Does it Matter: Total Hip Arthroplasty or Lumbar Spinal Fusion First? Preoperative Sagittal Spinopelvic Measurements Guide Patient-Specific Surgical Strategies in Patients Requiring Both

2019 
Abstract Introduction In patients requiring both total hip arthroplasty (THA) and lumbar spinal fusion (LSF), consideration of preoperative sagittal spinopelvic measurements can aid in the prediction of post-fusion compensatory changes in Pelvic Tilt (PT) and inform adjustments to traditional THA cup anteversion. This study aims to identify relationships between spinopelvic measurements and post-THA hip instability and to determine if procedure order reveals a difference in hip dislocation rate. Methods Patients at a single practice site who received both THA and LSF between 2005-2015 (292; 158=LSF prior to THA, 134=THA prior to LSF) were retrospectively reviewed for incidents of THA instability. Those with complete radiograph series (89) had their sagittal (standing) spinopelvic profiles measured preoperatively, immediately postoperatively, and 3-months-, 6-months-, 1-year-, 1.5 years, and 2-years postoperatively. Measured parameters included Lumbar Lordosis (LL), Pelvic Incidence (PI), PT, and Sacral Slope (SS). Results No significant differences in dislocation rates between operative order groups were elicited (7/73 LSF first, 4/62 THA first; Z= 0.664, P = 0.509). Compared to non-dislocators, dislocators had lower LL (-10.9) and SS (-7.8), and higher PT (+4.3) and PI-LL (+7.3). Additional risk factors for dislocation included sacral fusion (RR = 3.0) and revision fusion (RR = 2.7). Predictive power of the model generated through multiple regression to characterize individual profiles of post-LSF PT compensation based upon peri-operative measurements was most significant at 1-year- (R 2 =0.565, F=0.000456, P=0.028) and 2-years (R 2 =0.741, F=0.031, P=0.001) postoperatively. Conclusion In performing THA after LSF, it is theoretically ideal to proceed with THA at a post-fusion interval of at least one year, beyond which further compensatory PT change is minimal. However, the order of surgical procedure revealed no statistical difference in hip instability rates.

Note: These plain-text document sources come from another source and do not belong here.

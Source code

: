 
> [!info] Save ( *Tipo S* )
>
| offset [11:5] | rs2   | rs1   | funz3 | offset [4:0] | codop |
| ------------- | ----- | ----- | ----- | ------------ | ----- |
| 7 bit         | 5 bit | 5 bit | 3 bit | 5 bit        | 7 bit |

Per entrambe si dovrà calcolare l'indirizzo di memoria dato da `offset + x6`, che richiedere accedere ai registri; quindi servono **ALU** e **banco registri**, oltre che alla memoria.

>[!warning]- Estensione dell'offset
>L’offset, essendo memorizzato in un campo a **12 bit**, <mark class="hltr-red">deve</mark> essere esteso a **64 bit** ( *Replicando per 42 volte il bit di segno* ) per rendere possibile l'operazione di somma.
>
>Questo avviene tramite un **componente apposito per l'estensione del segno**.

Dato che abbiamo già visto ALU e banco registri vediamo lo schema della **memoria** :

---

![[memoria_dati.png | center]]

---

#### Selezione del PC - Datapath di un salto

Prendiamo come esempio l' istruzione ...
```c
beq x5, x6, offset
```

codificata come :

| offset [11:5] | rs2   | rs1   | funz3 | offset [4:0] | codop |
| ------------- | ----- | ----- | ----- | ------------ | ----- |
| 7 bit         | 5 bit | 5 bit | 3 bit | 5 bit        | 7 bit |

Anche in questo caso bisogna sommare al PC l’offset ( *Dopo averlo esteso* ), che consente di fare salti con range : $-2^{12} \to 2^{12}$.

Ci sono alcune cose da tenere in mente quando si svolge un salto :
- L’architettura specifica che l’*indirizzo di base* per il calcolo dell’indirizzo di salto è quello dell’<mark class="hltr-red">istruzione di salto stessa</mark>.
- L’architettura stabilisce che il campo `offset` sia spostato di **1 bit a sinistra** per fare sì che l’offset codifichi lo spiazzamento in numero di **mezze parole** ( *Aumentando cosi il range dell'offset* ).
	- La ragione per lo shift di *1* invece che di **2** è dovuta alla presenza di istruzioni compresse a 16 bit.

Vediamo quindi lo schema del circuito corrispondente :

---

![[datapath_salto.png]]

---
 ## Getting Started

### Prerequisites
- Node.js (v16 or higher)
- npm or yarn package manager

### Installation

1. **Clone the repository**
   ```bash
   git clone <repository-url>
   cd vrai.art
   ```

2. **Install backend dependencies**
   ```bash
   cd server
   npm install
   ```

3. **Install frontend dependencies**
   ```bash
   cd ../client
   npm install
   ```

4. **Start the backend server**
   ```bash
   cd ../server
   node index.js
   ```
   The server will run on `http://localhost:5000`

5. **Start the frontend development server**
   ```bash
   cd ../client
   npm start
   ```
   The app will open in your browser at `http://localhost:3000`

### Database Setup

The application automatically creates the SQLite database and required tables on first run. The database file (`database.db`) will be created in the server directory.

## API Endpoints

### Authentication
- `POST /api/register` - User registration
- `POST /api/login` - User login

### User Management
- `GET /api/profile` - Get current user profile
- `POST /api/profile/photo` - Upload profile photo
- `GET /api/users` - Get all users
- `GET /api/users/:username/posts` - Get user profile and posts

In cases characterized by large PI-LL mismatch (larger or less predictable compensation profiles), or large SS or LL loss (considerably atypical muscle recruitment), consideration of full functional anteversion range between sitting and standing positions to account for abnormalities not appreciated with standing radiographic assessment alone may be warranted.